Task statement → The word "width" occurs in some lines of the data. Return each such line.

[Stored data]
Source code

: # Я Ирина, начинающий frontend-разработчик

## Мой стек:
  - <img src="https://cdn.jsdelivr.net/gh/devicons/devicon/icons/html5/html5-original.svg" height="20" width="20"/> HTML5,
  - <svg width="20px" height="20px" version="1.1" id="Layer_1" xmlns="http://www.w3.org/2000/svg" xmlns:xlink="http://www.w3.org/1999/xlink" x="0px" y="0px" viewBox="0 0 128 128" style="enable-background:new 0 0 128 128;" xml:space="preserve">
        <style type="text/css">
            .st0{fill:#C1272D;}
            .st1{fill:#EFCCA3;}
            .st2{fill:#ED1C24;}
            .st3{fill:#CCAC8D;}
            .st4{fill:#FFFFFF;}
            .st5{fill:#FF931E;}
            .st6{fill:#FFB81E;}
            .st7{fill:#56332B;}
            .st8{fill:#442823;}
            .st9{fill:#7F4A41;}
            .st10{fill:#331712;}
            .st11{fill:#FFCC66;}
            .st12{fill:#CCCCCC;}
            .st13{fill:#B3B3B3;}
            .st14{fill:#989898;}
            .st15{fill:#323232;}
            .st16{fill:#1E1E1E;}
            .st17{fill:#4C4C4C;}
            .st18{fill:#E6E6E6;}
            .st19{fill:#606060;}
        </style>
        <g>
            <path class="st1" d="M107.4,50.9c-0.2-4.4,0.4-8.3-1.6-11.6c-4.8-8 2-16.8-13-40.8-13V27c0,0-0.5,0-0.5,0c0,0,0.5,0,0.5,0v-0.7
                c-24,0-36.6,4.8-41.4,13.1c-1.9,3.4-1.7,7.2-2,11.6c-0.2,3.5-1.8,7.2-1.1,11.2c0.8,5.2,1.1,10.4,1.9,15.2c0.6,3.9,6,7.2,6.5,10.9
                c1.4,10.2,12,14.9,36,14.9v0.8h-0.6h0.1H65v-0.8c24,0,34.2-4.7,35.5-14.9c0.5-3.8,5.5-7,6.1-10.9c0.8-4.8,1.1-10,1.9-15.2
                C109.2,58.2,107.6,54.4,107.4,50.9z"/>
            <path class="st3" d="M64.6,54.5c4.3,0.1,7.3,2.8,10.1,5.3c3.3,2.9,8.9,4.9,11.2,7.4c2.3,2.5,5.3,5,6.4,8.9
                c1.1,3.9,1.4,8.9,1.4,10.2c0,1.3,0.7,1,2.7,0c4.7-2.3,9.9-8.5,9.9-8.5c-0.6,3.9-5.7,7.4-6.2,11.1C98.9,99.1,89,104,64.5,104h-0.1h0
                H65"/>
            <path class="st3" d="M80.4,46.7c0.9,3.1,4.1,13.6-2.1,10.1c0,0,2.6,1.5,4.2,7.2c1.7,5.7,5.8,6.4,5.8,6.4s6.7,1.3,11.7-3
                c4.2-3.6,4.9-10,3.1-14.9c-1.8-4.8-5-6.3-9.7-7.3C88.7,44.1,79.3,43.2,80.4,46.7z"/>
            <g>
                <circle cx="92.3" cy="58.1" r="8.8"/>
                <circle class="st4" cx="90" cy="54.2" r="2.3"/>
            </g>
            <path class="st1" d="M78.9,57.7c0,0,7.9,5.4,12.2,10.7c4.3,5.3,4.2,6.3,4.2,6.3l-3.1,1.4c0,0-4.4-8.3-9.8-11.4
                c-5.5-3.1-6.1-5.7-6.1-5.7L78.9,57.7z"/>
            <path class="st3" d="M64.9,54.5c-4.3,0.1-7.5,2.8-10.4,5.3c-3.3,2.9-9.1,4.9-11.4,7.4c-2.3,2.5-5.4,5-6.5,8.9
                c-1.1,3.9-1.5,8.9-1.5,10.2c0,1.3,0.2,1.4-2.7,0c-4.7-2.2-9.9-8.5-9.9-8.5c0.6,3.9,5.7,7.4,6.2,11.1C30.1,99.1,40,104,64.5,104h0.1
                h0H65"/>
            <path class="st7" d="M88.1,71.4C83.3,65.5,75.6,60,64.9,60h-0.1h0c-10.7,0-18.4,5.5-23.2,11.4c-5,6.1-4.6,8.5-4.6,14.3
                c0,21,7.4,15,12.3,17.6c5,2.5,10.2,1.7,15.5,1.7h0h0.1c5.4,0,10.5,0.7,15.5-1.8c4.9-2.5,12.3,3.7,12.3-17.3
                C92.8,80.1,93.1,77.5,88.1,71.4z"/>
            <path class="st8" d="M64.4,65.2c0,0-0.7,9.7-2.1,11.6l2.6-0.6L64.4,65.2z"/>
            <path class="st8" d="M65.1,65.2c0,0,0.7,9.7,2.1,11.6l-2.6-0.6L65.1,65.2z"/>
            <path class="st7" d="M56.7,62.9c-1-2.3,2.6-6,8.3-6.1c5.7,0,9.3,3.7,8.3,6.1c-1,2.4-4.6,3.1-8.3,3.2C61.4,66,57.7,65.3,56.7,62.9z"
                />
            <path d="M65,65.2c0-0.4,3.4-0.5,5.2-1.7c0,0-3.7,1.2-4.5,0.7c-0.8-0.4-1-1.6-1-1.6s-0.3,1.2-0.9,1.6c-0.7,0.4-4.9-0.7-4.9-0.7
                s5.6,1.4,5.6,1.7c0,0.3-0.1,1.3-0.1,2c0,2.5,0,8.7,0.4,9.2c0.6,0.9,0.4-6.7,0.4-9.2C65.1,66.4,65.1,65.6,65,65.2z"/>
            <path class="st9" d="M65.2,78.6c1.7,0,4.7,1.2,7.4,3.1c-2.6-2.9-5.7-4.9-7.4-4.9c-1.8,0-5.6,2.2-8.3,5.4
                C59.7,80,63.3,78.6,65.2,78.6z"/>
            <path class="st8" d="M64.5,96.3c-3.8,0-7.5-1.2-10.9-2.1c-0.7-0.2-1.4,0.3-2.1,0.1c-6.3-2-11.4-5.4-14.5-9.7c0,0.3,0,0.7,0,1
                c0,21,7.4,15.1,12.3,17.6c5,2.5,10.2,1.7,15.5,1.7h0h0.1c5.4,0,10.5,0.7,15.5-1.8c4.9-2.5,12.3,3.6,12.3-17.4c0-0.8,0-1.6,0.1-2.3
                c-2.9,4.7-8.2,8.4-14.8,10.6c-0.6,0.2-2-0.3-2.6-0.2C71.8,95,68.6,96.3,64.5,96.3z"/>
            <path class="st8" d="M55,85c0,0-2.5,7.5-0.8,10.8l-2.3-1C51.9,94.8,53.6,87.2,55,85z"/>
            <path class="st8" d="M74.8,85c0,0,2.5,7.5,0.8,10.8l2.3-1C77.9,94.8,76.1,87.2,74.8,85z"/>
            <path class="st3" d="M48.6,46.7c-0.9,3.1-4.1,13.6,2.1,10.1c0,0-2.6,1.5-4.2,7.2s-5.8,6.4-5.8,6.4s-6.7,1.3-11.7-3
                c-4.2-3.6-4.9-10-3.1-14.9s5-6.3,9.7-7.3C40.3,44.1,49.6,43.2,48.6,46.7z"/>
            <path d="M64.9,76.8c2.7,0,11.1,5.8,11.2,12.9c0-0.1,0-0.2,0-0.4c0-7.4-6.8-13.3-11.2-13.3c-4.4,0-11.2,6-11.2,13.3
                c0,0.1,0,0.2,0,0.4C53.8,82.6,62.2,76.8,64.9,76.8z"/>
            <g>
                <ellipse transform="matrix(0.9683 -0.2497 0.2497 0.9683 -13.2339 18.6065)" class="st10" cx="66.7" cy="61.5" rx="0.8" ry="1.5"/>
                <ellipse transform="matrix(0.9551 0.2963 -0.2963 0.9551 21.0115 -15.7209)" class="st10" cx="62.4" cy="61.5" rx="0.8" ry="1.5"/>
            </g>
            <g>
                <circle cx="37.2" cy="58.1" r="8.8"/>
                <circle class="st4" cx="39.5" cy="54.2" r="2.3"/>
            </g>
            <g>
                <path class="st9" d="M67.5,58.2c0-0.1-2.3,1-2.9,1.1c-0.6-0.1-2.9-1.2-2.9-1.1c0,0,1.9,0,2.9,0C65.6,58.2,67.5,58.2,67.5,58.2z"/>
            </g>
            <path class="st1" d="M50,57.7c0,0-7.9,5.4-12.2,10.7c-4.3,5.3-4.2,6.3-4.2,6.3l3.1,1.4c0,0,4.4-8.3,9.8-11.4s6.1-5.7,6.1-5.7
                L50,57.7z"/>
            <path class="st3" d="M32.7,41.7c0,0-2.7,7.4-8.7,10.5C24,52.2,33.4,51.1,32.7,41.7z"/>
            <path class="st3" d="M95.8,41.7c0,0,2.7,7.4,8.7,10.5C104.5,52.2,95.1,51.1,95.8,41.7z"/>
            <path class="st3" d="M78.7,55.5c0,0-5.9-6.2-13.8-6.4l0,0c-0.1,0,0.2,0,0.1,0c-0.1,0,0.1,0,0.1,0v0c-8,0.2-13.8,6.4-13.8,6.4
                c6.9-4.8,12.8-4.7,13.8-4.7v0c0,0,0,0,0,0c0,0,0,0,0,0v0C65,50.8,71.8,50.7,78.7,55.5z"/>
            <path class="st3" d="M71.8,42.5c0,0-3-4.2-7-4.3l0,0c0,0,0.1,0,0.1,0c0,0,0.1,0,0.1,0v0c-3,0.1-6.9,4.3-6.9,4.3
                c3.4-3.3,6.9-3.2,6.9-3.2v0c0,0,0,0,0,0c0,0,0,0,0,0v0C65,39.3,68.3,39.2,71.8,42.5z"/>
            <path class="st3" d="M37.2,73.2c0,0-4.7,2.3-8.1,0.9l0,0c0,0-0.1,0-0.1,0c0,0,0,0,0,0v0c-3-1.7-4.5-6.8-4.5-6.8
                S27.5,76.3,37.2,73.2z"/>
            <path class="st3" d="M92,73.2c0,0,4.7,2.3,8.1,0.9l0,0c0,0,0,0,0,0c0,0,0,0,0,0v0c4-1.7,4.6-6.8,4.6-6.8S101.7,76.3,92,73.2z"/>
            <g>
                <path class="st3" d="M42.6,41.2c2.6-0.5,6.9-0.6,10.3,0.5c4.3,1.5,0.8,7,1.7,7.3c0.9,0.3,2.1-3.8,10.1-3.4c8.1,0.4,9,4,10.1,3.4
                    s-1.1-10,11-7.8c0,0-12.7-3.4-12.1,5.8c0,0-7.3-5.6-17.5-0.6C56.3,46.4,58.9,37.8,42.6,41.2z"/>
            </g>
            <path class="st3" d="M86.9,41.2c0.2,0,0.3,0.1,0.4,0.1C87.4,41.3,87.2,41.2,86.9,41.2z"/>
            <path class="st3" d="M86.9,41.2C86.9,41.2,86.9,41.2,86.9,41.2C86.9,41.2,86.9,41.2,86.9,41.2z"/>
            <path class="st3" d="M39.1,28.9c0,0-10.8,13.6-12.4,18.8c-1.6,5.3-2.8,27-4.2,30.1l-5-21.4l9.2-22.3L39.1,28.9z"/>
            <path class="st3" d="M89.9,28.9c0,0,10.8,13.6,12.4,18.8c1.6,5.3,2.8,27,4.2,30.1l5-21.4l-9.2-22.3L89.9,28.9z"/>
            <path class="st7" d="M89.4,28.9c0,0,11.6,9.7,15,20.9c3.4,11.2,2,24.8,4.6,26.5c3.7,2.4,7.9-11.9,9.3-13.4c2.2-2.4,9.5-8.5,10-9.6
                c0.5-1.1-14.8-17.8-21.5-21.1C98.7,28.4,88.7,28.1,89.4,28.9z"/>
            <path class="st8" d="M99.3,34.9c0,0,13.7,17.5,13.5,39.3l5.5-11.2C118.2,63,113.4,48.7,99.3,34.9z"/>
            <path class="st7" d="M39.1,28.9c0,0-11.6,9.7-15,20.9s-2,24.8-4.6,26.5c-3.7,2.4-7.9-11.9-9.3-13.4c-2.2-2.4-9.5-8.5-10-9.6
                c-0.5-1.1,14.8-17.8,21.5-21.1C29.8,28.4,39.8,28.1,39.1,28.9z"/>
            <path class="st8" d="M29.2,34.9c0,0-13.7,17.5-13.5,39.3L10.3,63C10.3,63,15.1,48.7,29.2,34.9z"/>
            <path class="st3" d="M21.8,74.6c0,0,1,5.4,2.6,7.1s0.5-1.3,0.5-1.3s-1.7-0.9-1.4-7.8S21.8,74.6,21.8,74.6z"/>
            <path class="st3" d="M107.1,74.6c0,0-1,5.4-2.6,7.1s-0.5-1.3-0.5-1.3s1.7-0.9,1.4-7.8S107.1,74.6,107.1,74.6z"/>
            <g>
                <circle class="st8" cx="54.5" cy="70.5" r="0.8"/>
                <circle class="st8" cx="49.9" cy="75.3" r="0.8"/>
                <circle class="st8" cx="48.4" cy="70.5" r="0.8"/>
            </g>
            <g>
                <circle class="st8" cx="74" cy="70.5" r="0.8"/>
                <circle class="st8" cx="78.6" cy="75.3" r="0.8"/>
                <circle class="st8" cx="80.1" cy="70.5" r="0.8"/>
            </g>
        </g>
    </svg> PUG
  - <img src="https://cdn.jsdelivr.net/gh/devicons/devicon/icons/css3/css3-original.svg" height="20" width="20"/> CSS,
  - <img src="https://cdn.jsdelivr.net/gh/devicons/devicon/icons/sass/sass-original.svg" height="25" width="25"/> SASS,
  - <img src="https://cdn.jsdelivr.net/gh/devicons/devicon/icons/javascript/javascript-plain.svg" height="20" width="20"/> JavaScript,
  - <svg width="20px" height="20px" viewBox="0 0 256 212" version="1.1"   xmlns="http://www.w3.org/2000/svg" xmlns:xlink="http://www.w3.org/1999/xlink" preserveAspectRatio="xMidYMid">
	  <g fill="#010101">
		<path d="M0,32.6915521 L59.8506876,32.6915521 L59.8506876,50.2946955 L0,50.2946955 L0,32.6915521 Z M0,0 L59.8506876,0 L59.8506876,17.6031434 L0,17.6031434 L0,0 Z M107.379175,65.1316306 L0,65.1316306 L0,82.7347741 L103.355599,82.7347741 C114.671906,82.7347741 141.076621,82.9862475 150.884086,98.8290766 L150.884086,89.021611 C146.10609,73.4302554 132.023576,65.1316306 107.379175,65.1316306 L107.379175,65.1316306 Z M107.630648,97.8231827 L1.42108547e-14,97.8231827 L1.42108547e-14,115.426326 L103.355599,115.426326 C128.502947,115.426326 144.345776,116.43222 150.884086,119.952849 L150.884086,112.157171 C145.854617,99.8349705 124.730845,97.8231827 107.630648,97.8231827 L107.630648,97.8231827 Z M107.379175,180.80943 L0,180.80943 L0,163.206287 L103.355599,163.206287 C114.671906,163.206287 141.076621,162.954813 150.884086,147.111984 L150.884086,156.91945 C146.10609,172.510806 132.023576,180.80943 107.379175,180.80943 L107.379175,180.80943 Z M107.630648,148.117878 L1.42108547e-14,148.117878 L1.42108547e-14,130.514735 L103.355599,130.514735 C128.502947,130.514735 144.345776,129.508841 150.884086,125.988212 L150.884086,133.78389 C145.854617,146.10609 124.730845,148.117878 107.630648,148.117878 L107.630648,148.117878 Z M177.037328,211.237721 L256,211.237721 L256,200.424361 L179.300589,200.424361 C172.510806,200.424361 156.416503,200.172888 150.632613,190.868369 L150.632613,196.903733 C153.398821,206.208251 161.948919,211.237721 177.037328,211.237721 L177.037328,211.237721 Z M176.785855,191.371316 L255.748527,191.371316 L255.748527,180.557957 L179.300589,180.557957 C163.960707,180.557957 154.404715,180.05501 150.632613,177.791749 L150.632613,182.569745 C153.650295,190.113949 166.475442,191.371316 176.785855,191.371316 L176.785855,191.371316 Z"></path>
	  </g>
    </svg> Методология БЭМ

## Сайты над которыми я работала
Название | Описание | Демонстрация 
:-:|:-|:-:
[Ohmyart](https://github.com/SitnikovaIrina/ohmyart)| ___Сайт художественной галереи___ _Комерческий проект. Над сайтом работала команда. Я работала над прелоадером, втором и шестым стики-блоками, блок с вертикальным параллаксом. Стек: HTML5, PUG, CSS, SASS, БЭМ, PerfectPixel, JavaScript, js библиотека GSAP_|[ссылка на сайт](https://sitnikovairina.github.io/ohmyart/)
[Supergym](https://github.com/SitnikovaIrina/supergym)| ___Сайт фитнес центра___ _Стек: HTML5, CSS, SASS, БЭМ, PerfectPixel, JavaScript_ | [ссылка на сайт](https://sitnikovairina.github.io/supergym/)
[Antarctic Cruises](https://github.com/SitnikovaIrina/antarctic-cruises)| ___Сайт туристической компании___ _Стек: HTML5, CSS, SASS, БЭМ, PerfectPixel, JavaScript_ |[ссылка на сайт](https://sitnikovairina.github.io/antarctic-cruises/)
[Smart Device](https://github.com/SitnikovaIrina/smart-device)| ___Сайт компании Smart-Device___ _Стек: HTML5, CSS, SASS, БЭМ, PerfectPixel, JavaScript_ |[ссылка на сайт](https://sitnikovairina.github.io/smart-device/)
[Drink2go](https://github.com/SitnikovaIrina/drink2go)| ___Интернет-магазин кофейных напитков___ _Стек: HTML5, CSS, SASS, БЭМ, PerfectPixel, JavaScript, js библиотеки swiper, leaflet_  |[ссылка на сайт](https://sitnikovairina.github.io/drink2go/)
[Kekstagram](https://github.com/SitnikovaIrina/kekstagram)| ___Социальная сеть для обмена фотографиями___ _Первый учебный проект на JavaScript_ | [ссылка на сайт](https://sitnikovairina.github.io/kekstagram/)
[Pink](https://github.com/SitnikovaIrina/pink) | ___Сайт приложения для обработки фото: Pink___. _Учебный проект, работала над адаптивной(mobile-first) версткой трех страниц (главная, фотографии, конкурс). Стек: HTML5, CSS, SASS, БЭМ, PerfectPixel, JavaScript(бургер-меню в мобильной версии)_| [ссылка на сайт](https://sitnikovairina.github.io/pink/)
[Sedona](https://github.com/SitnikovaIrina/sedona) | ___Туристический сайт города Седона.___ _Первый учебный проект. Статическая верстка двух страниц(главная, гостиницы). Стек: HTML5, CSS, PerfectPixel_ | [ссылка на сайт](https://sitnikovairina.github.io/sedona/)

Problem solution →
  - <img src="https://cdn.jsdelivr.net/gh/devicons/devicon/icons/html5/html5-original.svg" height="20" width="20"/> HTML5,
  - <svg width="20px" height="20px" version="1.1" id="Layer_1" xmlns="http://www.w3.org/2000/svg" xmlns:xlink="http://www.w3.org/1999/xlink" x="0px" y="0px" viewBox="0 0 128 128" style="enable-background:new 0 0 128 128;" xml:space="preserve">
  - <img src="https://cdn.jsdelivr.net/gh/devicons/devicon/icons/css3/css3-original.svg" height="20" width="20"/> CSS,
  - <img src="https://cdn.jsdelivr.net/gh/devicons/devicon/icons/sass/sass-original.svg" height="25" width="25"/> SASS,
  - <img src="https://cdn.jsdelivr.net/gh/devicons/devicon/icons/javascript/javascript-plain.svg" height="20" width="20"/> JavaScript,
  - <svg width="20px" height="20px" viewBox="0 0 256 212" version="1.1"   xmlns="http://www.w3.org/2000/svg" xmlns:xlink="http://www.w3.org/1999/xlink" preserveAspectRatio="xMidYMid">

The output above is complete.